Actually, you will find that the data sets are built in such a way that searches across big data sets can be achieved by relatively little processing power. This is all to do with how the data set is built at the indexing level. Very clever algorithms allow you to search very massive data sets very quickly using just one CPU as the back end systems do the hard work.

Quote:
It takes the same total computer power to handle 200 million queries a day, but by using parallel processing you get the results 1000 times quicker. Each server tackles under a million web pages.
Fairly simplistic, overly simplistic explanation. The data set is one complete entity.
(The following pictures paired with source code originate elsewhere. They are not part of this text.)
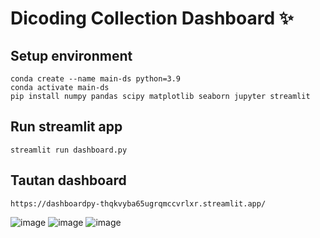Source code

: # Dicoding Collection Dashboard ✨

## Setup environment
```
conda create --name main-ds python=3.9
conda activate main-ds
pip install numpy pandas scipy matplotlib seaborn jupyter streamlit
```

## Run streamlit app
```
streamlit run dashboard.py
```

## Tautan dashboard
```
https://dashboardpy-thqkvyba65ugrqmccvrlxr.streamlit.app/
```

![image](https://github.com/littleowl008/Proyek-Data-Analisis-Dicoding/assets/143163694/338d0d7e-b1e0-4af1-a0b5-35619ae54f82)
![image](https://github.com/littleowl008/Proyek-Data-Analisis-Dicoding/assets/143163694/fec93490-34f2-4bcd-a2b9-b8bb5b349509)
![image](https://github.com/littleowl008/Proyek-Data-Analisis-Dicoding/assets/143163694/b647e7c7-efc2-48a6-8be5-54ad7bcb119e)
Preprocessing of the data set is what is key here, there are different approaches such as tokenization, term stemming, crossword indexing, weighting, ranking, the list goes on.

While a query on the index can consume the processing power of 1000 machines, according to early reports of the Google platform, this is misleading, as the machines are built such that you are really just dealing with component systems which may be built from many "servers".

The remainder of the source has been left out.